• [What is expected]
In the data below, locate each line with the word "instance" and list it.

• [Listed entries]
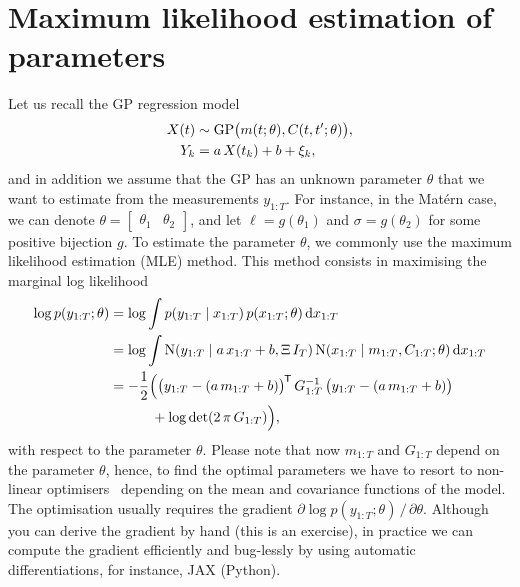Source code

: \documentclass[]{article}
\begin{document}
\section{Maximum likelihood estimation of parameters}
Let us recall the GP regression model
%
\begin{equation}
	\begin{split}
		X(t) &\sim \mathrm{GP}\bigl( m(t; \theta), C(t, t'; \theta) \bigr), \\
		Y_k &= a \, X(t_k) + b + \xi_k,
		\label{equ:gp-para-est}
	\end{split}
\end{equation}
and in addition we assume that the GP has an unknown parameter $\theta$ that we want to estimate from the measurements $y_{1:T}$. For instance, in the Mat\'{e}rn case, we can denote $\theta = \begin{bmatrix} \theta_1 & \theta_2 \end{bmatrix}$, and let $\ell = g(\theta_1)$ and $\sigma = g(\theta_2)$ for some positive bijection $g$. To estimate the parameter $\theta$, we commonly use the maximum likelihood estimation (MLE) method. This method consists in maximising the marginal log likelihood
%
\begin{equation*}
	\begin{split}
		\log p(y_{1:T}; \theta) &= \log \int p(y_{1:T} {\;|\;} x_{1:T}) \, p(x_{1:T}; \theta) \mathop{}\!\mathrm{d} x_{1:T} \\
		&= \log \int \mathrm{N}(y_{1:T} {\;|\;} a \, x_{1:T} + b, \Xi \, I_T) \, \mathrm{N}(x_{1:T} {\;|\;} m_{1:T}, C_{1:T}; \theta) \mathop{}\!\mathrm{d} x_{1:T} \\
		&= -\frac{1}{2} \Bigl(\bigl(y_{1:T} - (a \, m_{1:T} + b)\bigr)^{\mkern-1.5mu\mathsf{T}} \, G_{1:T}^{-1} \, \bigl(y_{1:T} - (a \, m_{1:T} + b)\bigr) \\
		&\qquad\quad+ \log \det(2 \, \pi \, G_{1:T})\Bigr),
	\end{split}
\end{equation*}
%
with respect to the parameter $\theta$. Please note that now $m_{1:T}$ and $G_{1:T}$ depend on the parameter $\theta$, hence, to find the optimal parameters we have to resort to non-linear optimisers~\citep{Nocedal2006} depending on the mean and covariance functions of the model. The optimisation usually requires the gradient $\partial \log p(y_{1:T}; \theta) \, / \, \partial \theta$. Although you can derive the gradient by hand (this is an exercise), in practice we can compute the gradient efficiently and bug-lessly by using automatic differentiations, for instance, JAX (Python).
\end{document}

• [Response]
and in addition we assume that the GP has an unknown parameter $\theta$ that we want to estimate from the measurements $y_{1:T}$. For instance, in the Mat\'{e}rn case, we can denote $\theta = \begin{bmatrix} \theta_1 & \theta_2 \end{bmatrix}$, and let $\ell = g(\theta_1)$ and $\sigma = g(\theta_2)$ for some positive bijection $g$. To estimate the parameter $\theta$, we commonly use the maximum likelihood estimation (MLE) method. This method consists in maximising the marginal log likelihood
with respect to the parameter $\theta$. Please note that now $m_{1:T}$ and $G_{1:T}$ depend on the parameter $\theta$, hence, to find the optimal parameters we have to resort to non-linear optimisers~\citep{Nocedal2006} depending on the mean and covariance functions of the model. The optimisation usually requires the gradient $\partial \log p(y_{1:T}; \theta) \, / \, \partial \theta$. Although you can derive the gradient by hand (this is an exercise), in practice we can compute the gradient efficiently and bug-lessly by using automatic differentiations, for instance, JAX (Python).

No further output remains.